What Happens After the First Growing Season of a Vegetable Garden?

With the harvest picked, tuck your garden in for winter.
With the harvest picked, tuck your garden in for winter. (Image: Jupiterimages/Brand X Pictures/Getty Images)

The vegetables from your first garden have all been harvested -- summer’s bounty finally spent -- and now it's time to put your garden to bed for the winter. With some basic cleanup and soil care, your garden will be better prepared for next spring’s planting. A perfect activity for fall’s cooler days, tucking your garden in for winter completes the growing season.

Cleaning Up

Tidy up your garden after the harvest to make next spring’s planting easier and to keep soil-borne diseases at bay. Pull up and destroy any diseased plants, particularly potatoes and tomatoes that were hit by blight. Blight spores use the tissue from plant stalks to reproduce during the dormant season. Use the debris from healthy plants to start a compost pile. The only exception is the Brassica oleracea plants -- they should stay in the garden. Brassicas such as broccoli, Brussels sprouts, cabbage, cauliflower and kale do more than feed you; the plants also attract harmful pests such as wireworms and then release cyanide compounds that kill those worms. On the other hand, beneficial insects such as spiders and ladybugs need a spot in your garden to overwinter; make a small brush pile for them.

Soil Testing

All the vegetables you grew this first season took nutrients from the soil, nutrients that need replacing. Using an inexpensive soil test kit, determine your soil’s current level of nutrients such as phosphorous, potassium, calcium and magnesium, as well as organic matter. Test the pH level, too. Vegetables grown in a soil pH range of 6.2 to 7 have better nutrient uptake, resulting in healthier plants. To test your soil, scrape any debris from the surface and dig a 6- to 8-inch-deep hole. Remove a 1/2-inch wedge of soil from the hole, placing it in a clean plastic bucket. Repeat this at three or more different locations in your garden, mixing the small soil wedges in the bucket to create representative sample. Test this sample, using the results to guide you in adding amendments to boost soil health.

Protecting the Soil

Now that your soil is tidied up, tested and amended, consider planting a cover crop such as cereal rye, oats, or hairy vetch to protect it during the dormant season. A cover crop prevents erosion by holding the soil in place, keeps disease-fighting microorganisms active, and suppresses weed growth. When you till it back into the soil next spring, it will add organic matter and nutrients to your garden. Plant a cover crop four weeks before the last frost. Alternately, spread a 2- to 4-inch layer of compost on your soil or a heavy covering of mulch such as straw. Bear in mind that pulling the mulch back in spring helps the soil warm more quickly.

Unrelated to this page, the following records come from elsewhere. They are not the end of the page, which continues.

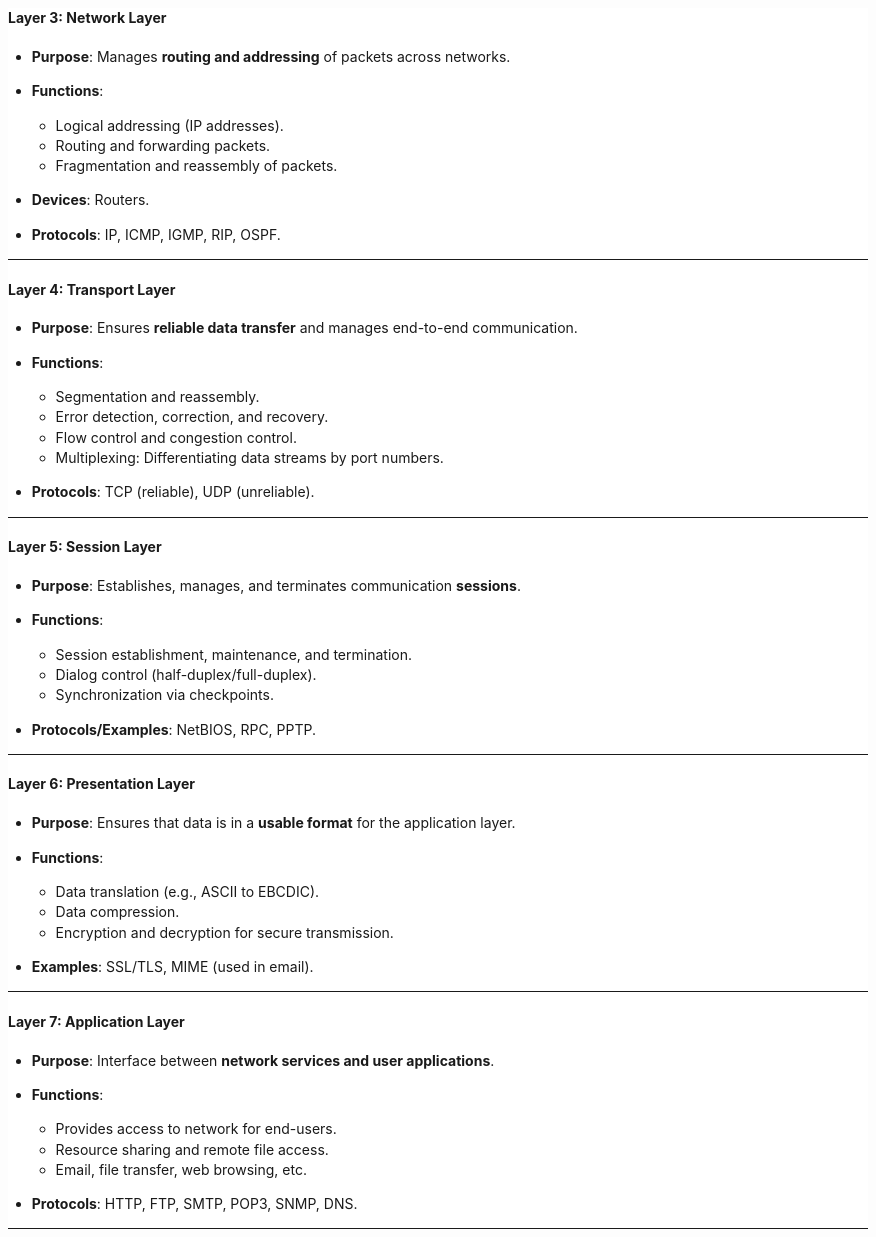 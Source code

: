 #### **Layer 3: Network Layer**

* **Purpose**: Manages **routing and addressing** of packets across networks.
* **Functions**:

  * Logical addressing (IP addresses).
  * Routing and forwarding packets.
  * Fragmentation and reassembly of packets.
* **Devices**: Routers.
* **Protocols**: IP, ICMP, IGMP, RIP, OSPF.

---

#### **Layer 4: Transport Layer**

* **Purpose**: Ensures **reliable data transfer** and manages end-to-end communication.
* **Functions**:

  * Segmentation and reassembly.
  * Error detection, correction, and recovery.
  * Flow control and congestion control.
  * Multiplexing: Differentiating data streams by port numbers.
* **Protocols**: TCP (reliable), UDP (unreliable).

---

#### **Layer 5: Session Layer**

* **Purpose**: Establishes, manages, and terminates communication **sessions**.
* **Functions**:

  * Session establishment, maintenance, and termination.
  * Dialog control (half-duplex/full-duplex).
  * Synchronization via checkpoints.
* **Protocols/Examples**: NetBIOS, RPC, PPTP.

---

#### **Layer 6: Presentation Layer**

* **Purpose**: Ensures that data is in a **usable format** for the application layer.
* **Functions**:

  * Data translation (e.g., ASCII to EBCDIC).
  * Data compression.
  * Encryption and decryption for secure transmission.
* **Examples**: SSL/TLS, MIME (used in email).

---

#### **Layer 7: Application Layer**

* **Purpose**: Interface between **network services and user applications**.
* **Functions**:

  * Provides access to network for end-users.
  * Resource sharing and remote file access.
  * Email, file transfer, web browsing, etc.
* **Protocols**: HTTP, FTP, SMTP, POP3, SNMP, DNS.

---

For all its obvious rewards, growing vegetables is a lot of work. Starting a gardening journal at the end of your first growing season provides a format for reflecting on your efforts as well as a place to gain inspiration. Sketch your planting arrangement from the past summer, noting where each crop grew and how well it did. Not only will it help you select next year’s seeds, the sketch helps with planning crop rotations. For inspiration, include your favorite recipes made from fresh-picked vegetables, or garden-inspired poetry.